Zika infection may cause eye abnormalities in infants
Vision-threatening eye abnormalities in infants in Brazil with microcephaly - a birth defect characterised by an abnormally small head -- may be associated with infection with Zika virus, says a new study
New York: Vision-threatening eye abnormalities in infants in Brazil with microcephaly - a birth defect characterised by an abnormally small head -- may be associated with infection with Zika virus, says a new study.
Zika virus is spread to people through mosquito bites and according to US Centres for Disease Control and Prevention the most common symptoms of Zika virus disease are fever, rash, joint pain, and conjunctivitis (red eyes).

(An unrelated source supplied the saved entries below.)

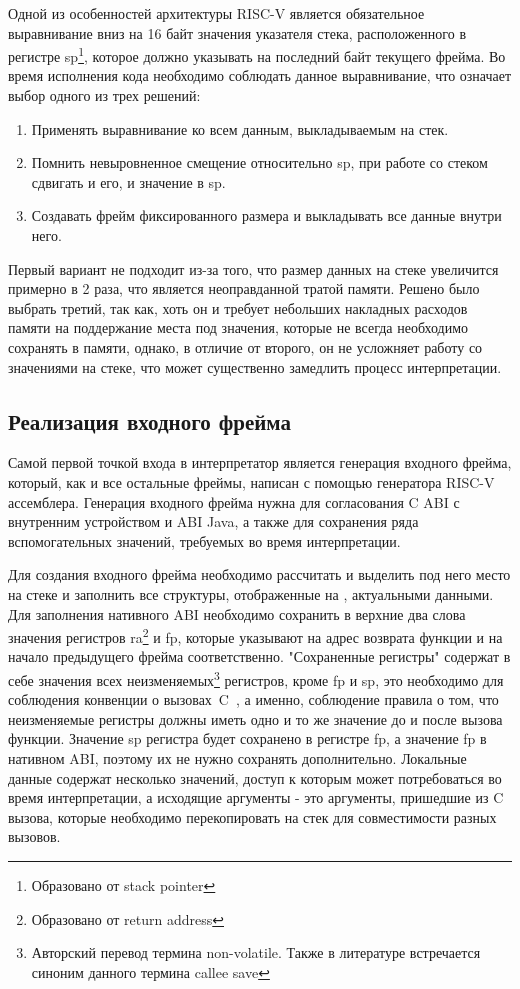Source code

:     Одной из особенностей архитектуры RISC-V является обязательное выравнивание вниз на 16 байт значения указателя стека, расположенного в регистре sp\footnote{Образовано от stack pointer}, которое должно указывать на последний байт текущего фрейма. Во время исполнения кода необходимо соблюдать данное выравнивание, что означает выбор одного из трех решений:
\begin{enumerate}
    \item Применять выравнивание ко всем данным, выкладываемым на стек.
    \item Помнить невыровненное смещение относительно sp, при работе со стеком сдвигать и его, и значение в sp.
    \item Создавать фрейм фиксированного размера и выкладывать все данные внутри него.
\end{enumerate}

Первый вариант не подходит из-за того, что размер данных на стеке увеличится примерно в 2 раза, что является неоправданной тратой памяти. Решено было выбрать третий, так как, хоть он и требует небольших накладных расходов памяти на поддержание места под значения, которые не всегда необходимо сохранять в памяти, однако, в отличие от второго, он не усложняет работу со значениями на стеке, что может существенно замедлить процесс интерпретации.

\subsection{Реализация входного фрейма}

Самой первой точкой входа в интерпретатор является генерация входного фрейма, который, как и все остальные фреймы, написан с помощью генератора RISC-V ассемблера. Генерация входного фрейма нужна для согласования C ABI с внутренним устройством и ABI Java, а также для сохранения ряда вспомогательных значений, требуемых во время интерпретации.

Для создания входного фрейма необходимо рассчитать и выделить под него место на стеке и заполнить все структуры, отображенные на , актуальными данными. Для заполнения нативного ABI необходимо сохранить в верхние два слова значения регистров ra\footnote{Образовано от return address} и fp, которые указывают на адрес возврата функции и на начало предыдущего фрейма соответственно. "Сохраненные регистры" содержат в себе значения всех неизменяемых\footnote{Авторский перевод термина non-volatile. Также в литературе встречается синоним данного термина callee save} регистров, кроме fp и sp, это необходимо для соблюдения конвенции о вызовах~C~\cite{riscv:convention}, а именно, соблюдение правила о том, что неизменяемые регистры должны иметь одно и то же значение до и после вызова функции. Значение sp регистра будет сохранено в регистре fp, а значение fp в нативном ABI, поэтому их не нужно сохранять дополнительно. Локальные данные содержат несколько значений, доступ к которым может потребоваться во время интерпретации, а исходящие аргументы - это аргументы, пришедшие из C вызова, которые необходимо перекопировать на стек для совместимости разных вызовов.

"This study can help guide clinical management and practice, as we observed that a high proportion of the infants with microcephaly had ophthalmologic lesions. Infants with microcephaly should undergo routine ophthalmologic evaluations to identify such lesions,” the researchers said.
The researchers and colleagues from the Federal University of Sao Paulo, Brazil, evaluated the ocular findings of 29 infants with microcephaly with a presumed diagnosis of congenital Zika virus.
The study was conducted during December 2015 and all the children and their mothers were evaluated at the Roberto Santos General Hospital, Salvador, Brazil.
Of the 29 mothers, 23 (79.3 percent) reported suspected Zika virus signs and symptoms during pregnancy, including rash, fever, arthralgia (joint pain), headache and itch.
Among the 23 mothers who reported symptoms during pregnancy, 18 or 78.3 percent reported Zika virus symptoms during the first trimester of pregnancy, according to the report.
Vision-threatening abnormalities of the eye were observed in 10 of the 29 infants (34.5 percent) with microcephaly.
However, experts have cautioned that this association is still presumptive because definitive serologic testing for Zika virus was not available in Brazil at the time of the outbreak and confusion may occur with other causes of microcephaly.
The study was published online in the journal JAMA Ophthalmology.